[Collected data]
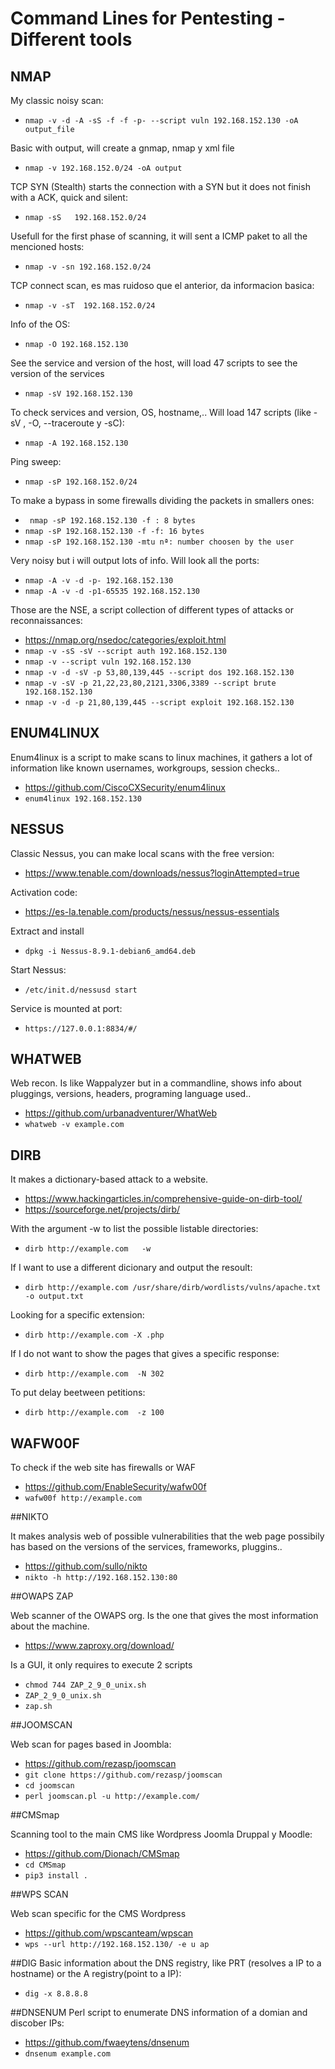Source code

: # Command Lines for Pentesting - Different tools

## NMAP

My classic noisy scan:
 * `nmap -v -d -A -sS -f -f -p- --script vuln 192.168.152.130 -oA output_file`


Basic with output, will create a gnmap, nmap y xml file
 * `nmap -v 192.168.152.0/24 -oA output`

TCP SYN (Stealth) starts the connection with a SYN but it does not finish with a ACK, quick and silent:
 * `nmap -sS   192.168.152.0/24`

Usefull for the first phase of scanning, it will sent a ICMP paket to all the mencioned hosts:
 * `nmap -v -sn 192.168.152.0/24`

TCP connect scan, es mas ruidoso que el anterior, da informacion basica:
 * `nmap -v -sT  192.168.152.0/24`

Info of the OS:
 * `nmap -O 192.168.152.130`

See the service and version of the host, will load 47 scripts to see the version of the services
 * `nmap -sV 192.168.152.130`

To check services and version, OS, hostname,.. Will load 147 scripts (like -sV , -O, --traceroute y -sC):
 * `nmap -A 192.168.152.130`

Ping sweep:
 * `nmap -sP 192.168.152.0/24`
  
To make a bypass in some firewalls dividing the packets in smallers ones:
 * ` nmap -sP 192.168.152.130 -f : 8 bytes`
 * `nmap -sP 192.168.152.130 -f -f: 16 bytes`
 * `nmap -sP 192.168.152.130 -mtu nª: number choosen by the user`

Very noisy but i will output lots of info. Will look all the ports: 
 * `nmap -A -v -d -p- 192.168.152.130`
 * `nmap -A -v -d -p1-65535 192.168.152.130`
 
 Those are the NSE, a script collection of different types of attacks or reconnaissances:
 * https://nmap.org/nsedoc/categories/exploit.html
 * `nmap -v -sS -sV --script auth 192.168.152.130`
 * `nmap -v --script vuln 192.168.152.130`
 * `nmap -v -d -sV -p 53,80,139,445 --script dos 192.168.152.130`
 * `nmap -v -sV -p 21,22,23,80,2121,3306,3389 --script brute 192.168.152.130`
 * `nmap -v -d -p 21,80,139,445 --script exploit 192.168.152.130`
 
 
 ## ENUM4LINUX
 
 Enum4linux is a script to make scans to linux machines, it gathers a lot of information like known usernames, workgroups, session checks..
 * https://github.com/CiscoCXSecurity/enum4linux
 * `enum4linux 192.168.152.130`
 
 
  ## NESSUS
 
 Classic Nessus, you can make local scans with the free version:
  * https://www.tenable.com/downloads/nessus?loginAttempted=true
  
  Activation code:
   * https://es-la.tenable.com/products/nessus/nessus-essentials
  
 Extract and install
  * `dpkg -i Nessus-8.9.1-debian6_amd64.deb`
  
 Start Nessus:
  * `/etc/init.d/nessusd start`
 
 Service is mounted at port:
  * `https://127.0.0.1:8834/#/`
  
 
## WHATWEB

Web recon. Is like Wappalyzer but in a commandline, shows info about pluggings, versions, headers, programing language used.. 
  * https://github.com/urbanadventurer/WhatWeb
  * `whatweb -v example.com`


## DIRB

It makes a dictionary-based attack to a website.
  * https://www.hackingarticles.in/comprehensive-guide-on-dirb-tool/
  * https://sourceforge.net/projects/dirb/
  
With the argument -w to list the possible listable directories:
  * `dirb http://example.com   -w`

If I want to use a different dicionary and output the resoult:
  * `dirb http://example.com /usr/share/dirb/wordlists/vulns/apache.txt -o output.txt`
	
Looking for a specific extension:
  * `dirb http://example.com -X .php`

If I do not want to show the pages that gives a specific response:
  * `dirb http://example.com  -N 302`
	
To put delay beetween petitions:
  * `dirb http://example.com  -z 100`
  
  
## WAFW00F

To check if the web site has firewalls or WAF
 * https://github.com/EnableSecurity/wafw00f
 * `wafw00f http://example.com`
 
 
##NIKTO

It makes analysis web of possible vulnerabilities that the web page possibily has based on the versions of the services, frameworks, pluggins..
 * https://github.com/sullo/nikto
 * `nikto -h http://192.168.152.130:80`


##OWAPS ZAP

Web scanner of the OWAPS org. Is the one that gives the most information about the machine. 
 * https://www.zaproxy.org/download/
 
Is a GUI, it only requires to execute 2 scripts
 * `chmod 744 ZAP_2_9_0_unix.sh`
 * `ZAP_2_9_0_unix.sh`
 * `zap.sh`


##JOOMSCAN

Web scan for pages based in Joombla:
 * https://github.com/rezasp/joomscan
 * `git clone https://github.com/rezasp/joomscan`
 * `cd joomscan`
 * `perl joomscan.pl -u http://example.com/`


##CMSmap

Scanning tool to the main CMS like Wordpress Joomla Druppal y Moodle:
 * https://github.com/Dionach/CMSmap
 * `cd CMSmap`
 * `pip3 install .`


##WPS SCAN

Web scan specific for the CMS Wordpress
 * https://github.com/wpscanteam/wpscan
 * `wps --url http://192.168.152.130/ -e u ap`


##DIG
Basic information about the DNS registry, like PRT (resolves a IP to a hostname) or the A registry(point to a IP):
 * `dig -x 8.8.8.8`


##DNSENUM
Perl script to enumerate DNS information of a domian and discober IPs:
 * https://github.com/fwaeytens/dnsenum
 * `dnsenum example.com`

ACTION ITEM: Retype each entry precisely. Skip images entirely.

OUTPUT FOR THIS TASK:
Source code

: # Command Lines for Pentesting - Different tools

## NMAP

My classic noisy scan:
 * `nmap -v -d -A -sS -f -f -p- --script vuln 192.168.152.130 -oA output_file`


Basic with output, will create a gnmap, nmap y xml file
 * `nmap -v 192.168.152.0/24 -oA output`

TCP SYN (Stealth) starts the connection with a SYN but it does not finish with a ACK, quick and silent:
 * `nmap -sS   192.168.152.0/24`

Usefull for the first phase of scanning, it will sent a ICMP paket to all the mencioned hosts:
 * `nmap -v -sn 192.168.152.0/24`

TCP connect scan, es mas ruidoso que el anterior, da informacion basica:
 * `nmap -v -sT  192.168.152.0/24`

Info of the OS:
 * `nmap -O 192.168.152.130`

See the service and version of the host, will load 47 scripts to see the version of the services
 * `nmap -sV 192.168.152.130`

To check services and version, OS, hostname,.. Will load 147 scripts (like -sV , -O, --traceroute y -sC):
 * `nmap -A 192.168.152.130`

Ping sweep:
 * `nmap -sP 192.168.152.0/24`
  
To make a bypass in some firewalls dividing the packets in smallers ones:
 * ` nmap -sP 192.168.152.130 -f : 8 bytes`
 * `nmap -sP 192.168.152.130 -f -f: 16 bytes`
 * `nmap -sP 192.168.152.130 -mtu nª: number choosen by the user`

Very noisy but i will output lots of info. Will look all the ports: 
 * `nmap -A -v -d -p- 192.168.152.130`
 * `nmap -A -v -d -p1-65535 192.168.152.130`
 
 Those are the NSE, a script collection of different types of attacks or reconnaissances:
 * https://nmap.org/nsedoc/categories/exploit.html
 * `nmap -v -sS -sV --script auth 192.168.152.130`
 * `nmap -v --script vuln 192.168.152.130`
 * `nmap -v -d -sV -p 53,80,139,445 --script dos 192.168.152.130`
 * `nmap -v -sV -p 21,22,23,80,2121,3306,3389 --script brute 192.168.152.130`
 * `nmap -v -d -p 21,80,139,445 --script exploit 192.168.152.130`
 
 
 ## ENUM4LINUX
 
 Enum4linux is a script to make scans to linux machines, it gathers a lot of information like known usernames, workgroups, session checks..
 * https://github.com/CiscoCXSecurity/enum4linux
 * `enum4linux 192.168.152.130`
 
 
  ## NESSUS
 
 Classic Nessus, you can make local scans with the free version:
  * https://www.tenable.com/downloads/nessus?loginAttempted=true
  
  Activation code:
   * https://es-la.tenable.com/products/nessus/nessus-essentials
  
 Extract and install
  * `dpkg -i Nessus-8.9.1-debian6_amd64.deb`
  
 Start Nessus:
  * `/etc/init.d/nessusd start`
 
 Service is mounted at port:
  * `https://127.0.0.1:8834/#/`
  
 
## WHATWEB

Web recon. Is like Wappalyzer but in a commandline, shows info about pluggings, versions, headers, programing language used.. 
  * https://github.com/urbanadventurer/WhatWeb
  * `whatweb -v example.com`


## DIRB

It makes a dictionary-based attack to a website.
  * https://www.hackingarticles.in/comprehensive-guide-on-dirb-tool/
  * https://sourceforge.net/projects/dirb/
  
With the argument -w to list the possible listable directories:
  * `dirb http://example.com   -w`

If I want to use a different dicionary and output the resoult:
  * `dirb http://example.com /usr/share/dirb/wordlists/vulns/apache.txt -o output.txt`
	
Looking for a specific extension:
  * `dirb http://example.com -X .php`

If I do not want to show the pages that gives a specific response:
  * `dirb http://example.com  -N 302`
	
To put delay beetween petitions:
  * `dirb http://example.com  -z 100`
  
  
## WAFW00F

To check if the web site has firewalls or WAF
 * https://github.com/EnableSecurity/wafw00f
 * `wafw00f http://example.com`
 
 
##NIKTO

It makes analysis web of possible vulnerabilities that the web page possibily has based on the versions of the services, frameworks, pluggins..
 * https://github.com/sullo/nikto
 * `nikto -h http://192.168.152.130:80`


##OWAPS ZAP

Web scanner of the OWAPS org. Is the one that gives the most information about the machine. 
 * https://www.zaproxy.org/download/
 
Is a GUI, it only requires to execute 2 scripts
 * `chmod 744 ZAP_2_9_0_unix.sh`
 * `ZAP_2_9_0_unix.sh`
 * `zap.sh`


##JOOMSCAN

Web scan for pages based in Joombla:
 * https://github.com/rezasp/joomscan
 * `git clone https://github.com/rezasp/joomscan`
 * `cd joomscan`
 * `perl joomscan.pl -u http://example.com/`


##CMSmap

Scanning tool to the main CMS like Wordpress Joomla Druppal y Moodle:
 * https://github.com/Dionach/CMSmap
 * `cd CMSmap`
 * `pip3 install .`


##WPS SCAN

Web scan specific for the CMS Wordpress
 * https://github.com/wpscanteam/wpscan
 * `wps --url http://192.168.152.130/ -e u ap`


##DIG
Basic information about the DNS registry, like PRT (resolves a IP to a hostname) or the A registry(point to a IP):
 * `dig -x 8.8.8.8`


##DNSENUM
Perl script to enumerate DNS information of a domian and discober IPs:
 * https://github.com/fwaeytens/dnsenum
 * `dnsenum example.com`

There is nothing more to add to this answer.